Copy all lines below that use the word "Raspberry".

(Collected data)

§

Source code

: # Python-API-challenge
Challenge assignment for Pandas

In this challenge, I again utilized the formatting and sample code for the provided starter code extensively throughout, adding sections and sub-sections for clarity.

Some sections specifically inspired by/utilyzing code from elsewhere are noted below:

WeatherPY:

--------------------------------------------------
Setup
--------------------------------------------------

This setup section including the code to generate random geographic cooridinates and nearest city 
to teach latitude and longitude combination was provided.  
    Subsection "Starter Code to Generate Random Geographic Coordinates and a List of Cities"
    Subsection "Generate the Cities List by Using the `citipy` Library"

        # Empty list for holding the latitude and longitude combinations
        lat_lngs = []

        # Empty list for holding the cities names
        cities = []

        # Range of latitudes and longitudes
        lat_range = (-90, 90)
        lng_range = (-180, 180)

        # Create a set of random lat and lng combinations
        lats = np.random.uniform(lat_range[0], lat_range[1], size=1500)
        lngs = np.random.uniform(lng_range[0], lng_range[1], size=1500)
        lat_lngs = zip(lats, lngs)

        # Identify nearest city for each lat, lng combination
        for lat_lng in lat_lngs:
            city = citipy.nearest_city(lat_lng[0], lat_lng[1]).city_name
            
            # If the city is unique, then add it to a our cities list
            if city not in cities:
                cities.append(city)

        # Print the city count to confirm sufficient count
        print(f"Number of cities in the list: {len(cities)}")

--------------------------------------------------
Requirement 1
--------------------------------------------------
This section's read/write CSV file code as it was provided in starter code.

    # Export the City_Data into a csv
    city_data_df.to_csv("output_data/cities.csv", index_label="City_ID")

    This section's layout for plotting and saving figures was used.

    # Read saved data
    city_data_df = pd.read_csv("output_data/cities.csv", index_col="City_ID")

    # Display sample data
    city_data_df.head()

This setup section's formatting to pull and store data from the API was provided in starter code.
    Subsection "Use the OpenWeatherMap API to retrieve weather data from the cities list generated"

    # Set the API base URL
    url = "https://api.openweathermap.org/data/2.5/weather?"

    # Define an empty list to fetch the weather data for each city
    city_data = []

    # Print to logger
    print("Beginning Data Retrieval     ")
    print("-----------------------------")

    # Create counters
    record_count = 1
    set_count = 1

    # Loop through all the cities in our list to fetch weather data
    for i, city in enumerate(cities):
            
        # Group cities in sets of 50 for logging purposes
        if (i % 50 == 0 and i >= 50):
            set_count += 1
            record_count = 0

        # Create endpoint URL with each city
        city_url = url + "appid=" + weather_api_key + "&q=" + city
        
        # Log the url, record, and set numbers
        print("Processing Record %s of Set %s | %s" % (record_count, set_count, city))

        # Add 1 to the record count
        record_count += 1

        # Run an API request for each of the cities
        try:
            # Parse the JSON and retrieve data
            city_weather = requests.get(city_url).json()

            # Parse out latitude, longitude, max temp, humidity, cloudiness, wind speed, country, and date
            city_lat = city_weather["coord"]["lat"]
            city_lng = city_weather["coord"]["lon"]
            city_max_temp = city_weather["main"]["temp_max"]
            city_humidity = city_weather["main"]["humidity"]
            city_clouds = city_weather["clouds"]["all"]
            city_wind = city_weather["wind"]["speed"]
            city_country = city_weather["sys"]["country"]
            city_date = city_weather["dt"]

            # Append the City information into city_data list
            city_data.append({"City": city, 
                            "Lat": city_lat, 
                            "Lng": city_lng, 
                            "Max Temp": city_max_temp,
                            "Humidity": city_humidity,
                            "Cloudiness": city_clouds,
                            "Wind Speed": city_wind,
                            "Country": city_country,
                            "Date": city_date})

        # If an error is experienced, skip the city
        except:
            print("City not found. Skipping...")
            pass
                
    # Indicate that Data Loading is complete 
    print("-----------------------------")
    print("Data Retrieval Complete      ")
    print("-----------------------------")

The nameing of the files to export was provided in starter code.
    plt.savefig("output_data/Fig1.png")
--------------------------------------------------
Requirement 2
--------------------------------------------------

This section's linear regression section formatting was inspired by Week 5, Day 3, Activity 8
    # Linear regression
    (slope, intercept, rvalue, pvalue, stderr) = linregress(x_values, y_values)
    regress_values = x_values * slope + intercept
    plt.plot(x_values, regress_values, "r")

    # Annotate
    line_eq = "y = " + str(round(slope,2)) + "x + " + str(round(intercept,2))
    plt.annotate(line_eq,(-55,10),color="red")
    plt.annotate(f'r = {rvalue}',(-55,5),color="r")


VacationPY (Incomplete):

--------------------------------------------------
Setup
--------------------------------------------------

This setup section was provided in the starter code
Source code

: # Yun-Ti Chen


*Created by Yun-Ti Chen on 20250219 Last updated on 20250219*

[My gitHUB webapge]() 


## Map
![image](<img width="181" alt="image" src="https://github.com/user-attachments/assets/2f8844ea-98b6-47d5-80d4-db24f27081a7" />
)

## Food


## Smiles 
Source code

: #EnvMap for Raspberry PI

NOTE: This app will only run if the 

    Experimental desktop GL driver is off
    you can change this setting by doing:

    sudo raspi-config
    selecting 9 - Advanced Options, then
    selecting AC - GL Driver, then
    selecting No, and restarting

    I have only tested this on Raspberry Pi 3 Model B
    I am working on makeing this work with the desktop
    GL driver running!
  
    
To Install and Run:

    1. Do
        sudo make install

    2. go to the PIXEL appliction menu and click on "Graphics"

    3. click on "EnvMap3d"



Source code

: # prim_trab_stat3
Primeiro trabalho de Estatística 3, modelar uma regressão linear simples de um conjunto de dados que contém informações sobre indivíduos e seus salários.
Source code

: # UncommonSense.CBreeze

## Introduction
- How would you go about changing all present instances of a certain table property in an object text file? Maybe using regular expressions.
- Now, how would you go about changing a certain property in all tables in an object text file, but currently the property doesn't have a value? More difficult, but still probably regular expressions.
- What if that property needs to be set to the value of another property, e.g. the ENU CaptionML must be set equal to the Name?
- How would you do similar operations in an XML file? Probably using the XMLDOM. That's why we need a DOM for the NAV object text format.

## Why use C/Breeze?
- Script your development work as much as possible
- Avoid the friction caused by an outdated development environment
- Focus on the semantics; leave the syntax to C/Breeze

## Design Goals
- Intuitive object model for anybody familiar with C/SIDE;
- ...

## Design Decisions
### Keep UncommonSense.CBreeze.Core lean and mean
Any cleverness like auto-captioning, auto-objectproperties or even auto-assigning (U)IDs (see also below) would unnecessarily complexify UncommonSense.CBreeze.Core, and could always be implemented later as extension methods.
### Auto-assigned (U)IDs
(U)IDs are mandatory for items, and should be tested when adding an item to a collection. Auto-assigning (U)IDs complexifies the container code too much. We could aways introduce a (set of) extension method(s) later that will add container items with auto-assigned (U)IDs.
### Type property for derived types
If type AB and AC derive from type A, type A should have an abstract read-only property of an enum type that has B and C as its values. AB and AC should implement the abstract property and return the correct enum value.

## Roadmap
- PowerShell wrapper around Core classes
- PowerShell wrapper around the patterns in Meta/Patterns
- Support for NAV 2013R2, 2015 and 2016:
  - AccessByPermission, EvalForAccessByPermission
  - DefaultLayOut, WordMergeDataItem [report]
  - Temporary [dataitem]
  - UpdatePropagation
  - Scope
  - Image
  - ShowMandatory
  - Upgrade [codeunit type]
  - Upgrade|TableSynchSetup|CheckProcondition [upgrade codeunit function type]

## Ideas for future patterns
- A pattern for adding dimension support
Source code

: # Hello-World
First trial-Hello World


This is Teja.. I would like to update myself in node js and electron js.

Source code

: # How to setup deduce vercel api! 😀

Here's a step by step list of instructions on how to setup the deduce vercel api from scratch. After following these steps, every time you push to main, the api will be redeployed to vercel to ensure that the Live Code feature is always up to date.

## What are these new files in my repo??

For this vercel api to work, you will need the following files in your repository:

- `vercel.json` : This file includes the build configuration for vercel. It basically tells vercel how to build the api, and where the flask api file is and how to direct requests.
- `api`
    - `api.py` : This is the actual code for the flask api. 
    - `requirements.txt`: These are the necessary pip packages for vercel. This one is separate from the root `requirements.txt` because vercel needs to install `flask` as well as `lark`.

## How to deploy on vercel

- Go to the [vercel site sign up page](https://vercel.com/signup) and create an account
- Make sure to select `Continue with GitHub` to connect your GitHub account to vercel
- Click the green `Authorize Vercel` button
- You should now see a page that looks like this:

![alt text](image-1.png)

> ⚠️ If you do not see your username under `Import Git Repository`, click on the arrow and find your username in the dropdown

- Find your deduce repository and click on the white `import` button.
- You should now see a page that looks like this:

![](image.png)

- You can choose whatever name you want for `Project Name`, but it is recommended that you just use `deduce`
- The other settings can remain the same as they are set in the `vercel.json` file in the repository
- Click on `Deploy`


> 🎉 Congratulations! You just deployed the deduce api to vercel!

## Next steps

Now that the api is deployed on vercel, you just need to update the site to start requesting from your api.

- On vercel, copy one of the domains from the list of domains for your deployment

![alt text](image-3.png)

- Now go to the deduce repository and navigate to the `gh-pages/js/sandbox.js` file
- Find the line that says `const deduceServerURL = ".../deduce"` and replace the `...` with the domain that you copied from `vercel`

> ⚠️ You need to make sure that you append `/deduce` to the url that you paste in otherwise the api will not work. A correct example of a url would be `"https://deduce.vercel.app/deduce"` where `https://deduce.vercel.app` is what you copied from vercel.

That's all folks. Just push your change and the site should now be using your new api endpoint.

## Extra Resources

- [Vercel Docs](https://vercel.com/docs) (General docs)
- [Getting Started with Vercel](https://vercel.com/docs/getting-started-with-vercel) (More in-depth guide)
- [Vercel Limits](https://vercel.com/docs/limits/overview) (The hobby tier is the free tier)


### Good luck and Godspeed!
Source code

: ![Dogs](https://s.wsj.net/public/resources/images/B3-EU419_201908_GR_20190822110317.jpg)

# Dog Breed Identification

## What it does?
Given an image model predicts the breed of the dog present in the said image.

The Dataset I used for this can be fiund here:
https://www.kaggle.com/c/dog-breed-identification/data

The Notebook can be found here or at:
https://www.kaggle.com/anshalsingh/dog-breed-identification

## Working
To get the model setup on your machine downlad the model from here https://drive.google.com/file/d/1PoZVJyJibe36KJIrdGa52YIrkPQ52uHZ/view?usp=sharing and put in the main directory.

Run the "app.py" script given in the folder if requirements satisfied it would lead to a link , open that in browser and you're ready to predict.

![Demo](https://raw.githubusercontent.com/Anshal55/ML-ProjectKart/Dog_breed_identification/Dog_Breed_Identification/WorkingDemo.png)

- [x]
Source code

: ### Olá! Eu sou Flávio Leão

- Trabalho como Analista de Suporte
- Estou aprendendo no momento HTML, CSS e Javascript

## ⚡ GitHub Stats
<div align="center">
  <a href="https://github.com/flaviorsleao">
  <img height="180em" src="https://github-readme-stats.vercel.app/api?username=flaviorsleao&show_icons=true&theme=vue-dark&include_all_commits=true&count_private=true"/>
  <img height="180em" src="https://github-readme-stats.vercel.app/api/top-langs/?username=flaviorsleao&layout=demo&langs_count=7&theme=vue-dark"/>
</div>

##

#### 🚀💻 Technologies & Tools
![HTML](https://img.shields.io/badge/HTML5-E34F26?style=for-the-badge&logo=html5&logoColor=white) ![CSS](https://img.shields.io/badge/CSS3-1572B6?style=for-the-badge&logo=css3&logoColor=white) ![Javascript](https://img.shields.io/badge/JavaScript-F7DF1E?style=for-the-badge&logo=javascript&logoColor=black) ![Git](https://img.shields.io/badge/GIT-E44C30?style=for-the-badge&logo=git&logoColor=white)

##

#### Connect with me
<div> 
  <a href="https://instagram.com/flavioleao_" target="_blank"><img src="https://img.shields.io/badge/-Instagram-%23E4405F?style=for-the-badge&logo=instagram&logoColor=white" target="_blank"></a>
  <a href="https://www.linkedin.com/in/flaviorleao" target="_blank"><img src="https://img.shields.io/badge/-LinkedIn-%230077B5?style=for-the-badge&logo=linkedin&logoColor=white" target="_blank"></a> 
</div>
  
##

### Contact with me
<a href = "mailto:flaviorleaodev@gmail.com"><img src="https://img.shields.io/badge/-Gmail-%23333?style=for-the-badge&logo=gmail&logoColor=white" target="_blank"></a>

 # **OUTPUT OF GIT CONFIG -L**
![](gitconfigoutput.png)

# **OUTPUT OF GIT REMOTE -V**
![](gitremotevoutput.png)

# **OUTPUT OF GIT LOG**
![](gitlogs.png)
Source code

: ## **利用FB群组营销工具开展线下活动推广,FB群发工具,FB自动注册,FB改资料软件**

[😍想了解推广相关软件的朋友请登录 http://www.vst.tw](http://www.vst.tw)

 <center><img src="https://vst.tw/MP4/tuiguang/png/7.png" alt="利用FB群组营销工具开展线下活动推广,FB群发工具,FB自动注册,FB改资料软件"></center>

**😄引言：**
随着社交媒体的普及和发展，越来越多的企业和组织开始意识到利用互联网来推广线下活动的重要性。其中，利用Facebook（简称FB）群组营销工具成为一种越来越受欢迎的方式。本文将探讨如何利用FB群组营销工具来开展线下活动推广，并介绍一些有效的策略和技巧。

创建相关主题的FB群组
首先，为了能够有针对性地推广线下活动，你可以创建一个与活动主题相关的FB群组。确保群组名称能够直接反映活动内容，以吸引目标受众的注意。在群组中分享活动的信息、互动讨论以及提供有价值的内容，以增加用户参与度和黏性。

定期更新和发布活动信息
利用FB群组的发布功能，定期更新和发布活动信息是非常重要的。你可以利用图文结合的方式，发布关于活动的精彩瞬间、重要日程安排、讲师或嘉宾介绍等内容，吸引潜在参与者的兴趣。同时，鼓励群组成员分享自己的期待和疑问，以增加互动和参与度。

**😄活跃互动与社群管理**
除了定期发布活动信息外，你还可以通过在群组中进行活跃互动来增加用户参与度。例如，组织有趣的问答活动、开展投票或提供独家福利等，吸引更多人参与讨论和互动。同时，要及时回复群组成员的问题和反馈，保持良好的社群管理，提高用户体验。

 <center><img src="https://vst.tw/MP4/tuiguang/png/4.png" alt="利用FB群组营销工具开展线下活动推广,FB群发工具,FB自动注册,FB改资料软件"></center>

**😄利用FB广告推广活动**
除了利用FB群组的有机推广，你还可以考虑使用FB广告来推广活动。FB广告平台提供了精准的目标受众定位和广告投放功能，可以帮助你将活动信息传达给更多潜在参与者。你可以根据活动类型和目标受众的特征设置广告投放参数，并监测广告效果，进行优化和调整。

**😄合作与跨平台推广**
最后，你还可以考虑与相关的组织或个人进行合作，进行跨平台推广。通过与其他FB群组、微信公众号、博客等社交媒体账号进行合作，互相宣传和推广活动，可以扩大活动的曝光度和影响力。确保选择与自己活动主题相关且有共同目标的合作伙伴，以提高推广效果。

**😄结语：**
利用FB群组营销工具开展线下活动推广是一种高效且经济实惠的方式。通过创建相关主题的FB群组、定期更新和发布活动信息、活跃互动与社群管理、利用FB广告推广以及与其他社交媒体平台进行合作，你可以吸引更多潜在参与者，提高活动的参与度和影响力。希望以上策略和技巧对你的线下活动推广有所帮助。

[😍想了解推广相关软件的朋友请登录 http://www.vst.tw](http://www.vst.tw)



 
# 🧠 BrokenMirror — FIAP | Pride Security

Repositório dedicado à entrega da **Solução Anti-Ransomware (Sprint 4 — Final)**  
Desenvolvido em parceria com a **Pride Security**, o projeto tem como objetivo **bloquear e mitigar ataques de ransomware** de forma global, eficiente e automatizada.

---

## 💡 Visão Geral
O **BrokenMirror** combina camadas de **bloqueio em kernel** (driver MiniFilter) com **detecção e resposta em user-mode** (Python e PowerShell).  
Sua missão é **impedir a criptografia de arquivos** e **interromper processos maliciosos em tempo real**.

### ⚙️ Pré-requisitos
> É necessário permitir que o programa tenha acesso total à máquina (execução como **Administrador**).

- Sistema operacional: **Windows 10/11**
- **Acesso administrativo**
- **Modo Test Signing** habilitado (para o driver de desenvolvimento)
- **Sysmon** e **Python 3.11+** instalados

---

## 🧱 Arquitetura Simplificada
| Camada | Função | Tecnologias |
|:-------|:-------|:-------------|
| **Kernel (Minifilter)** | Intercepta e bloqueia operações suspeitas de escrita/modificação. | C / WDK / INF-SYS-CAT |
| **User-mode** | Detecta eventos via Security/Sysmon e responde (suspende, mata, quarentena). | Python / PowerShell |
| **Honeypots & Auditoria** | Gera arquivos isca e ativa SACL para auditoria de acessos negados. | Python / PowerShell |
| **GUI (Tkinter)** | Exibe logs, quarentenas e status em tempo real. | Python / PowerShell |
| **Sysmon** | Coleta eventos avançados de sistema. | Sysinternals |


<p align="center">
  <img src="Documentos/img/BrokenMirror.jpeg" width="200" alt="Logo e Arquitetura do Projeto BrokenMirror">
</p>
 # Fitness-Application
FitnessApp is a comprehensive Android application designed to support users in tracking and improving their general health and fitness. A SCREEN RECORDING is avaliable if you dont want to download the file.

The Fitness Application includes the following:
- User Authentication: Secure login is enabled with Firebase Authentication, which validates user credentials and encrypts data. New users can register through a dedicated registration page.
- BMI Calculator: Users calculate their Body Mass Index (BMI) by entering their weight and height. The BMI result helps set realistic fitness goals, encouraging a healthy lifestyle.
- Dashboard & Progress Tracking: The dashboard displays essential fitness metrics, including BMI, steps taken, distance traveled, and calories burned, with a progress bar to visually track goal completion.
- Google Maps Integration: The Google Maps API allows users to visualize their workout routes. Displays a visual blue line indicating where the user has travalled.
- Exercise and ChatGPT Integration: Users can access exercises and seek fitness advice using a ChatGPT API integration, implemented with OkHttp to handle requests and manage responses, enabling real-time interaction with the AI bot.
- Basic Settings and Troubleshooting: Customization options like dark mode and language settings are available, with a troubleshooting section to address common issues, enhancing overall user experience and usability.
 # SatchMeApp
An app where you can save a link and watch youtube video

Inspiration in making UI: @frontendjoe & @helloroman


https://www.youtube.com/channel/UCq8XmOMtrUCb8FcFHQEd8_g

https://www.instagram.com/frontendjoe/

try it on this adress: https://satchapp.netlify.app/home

§

- [Answer area]
: #EnvMap for Raspberry PI
    I have only tested this on Raspberry Pi 3 Model B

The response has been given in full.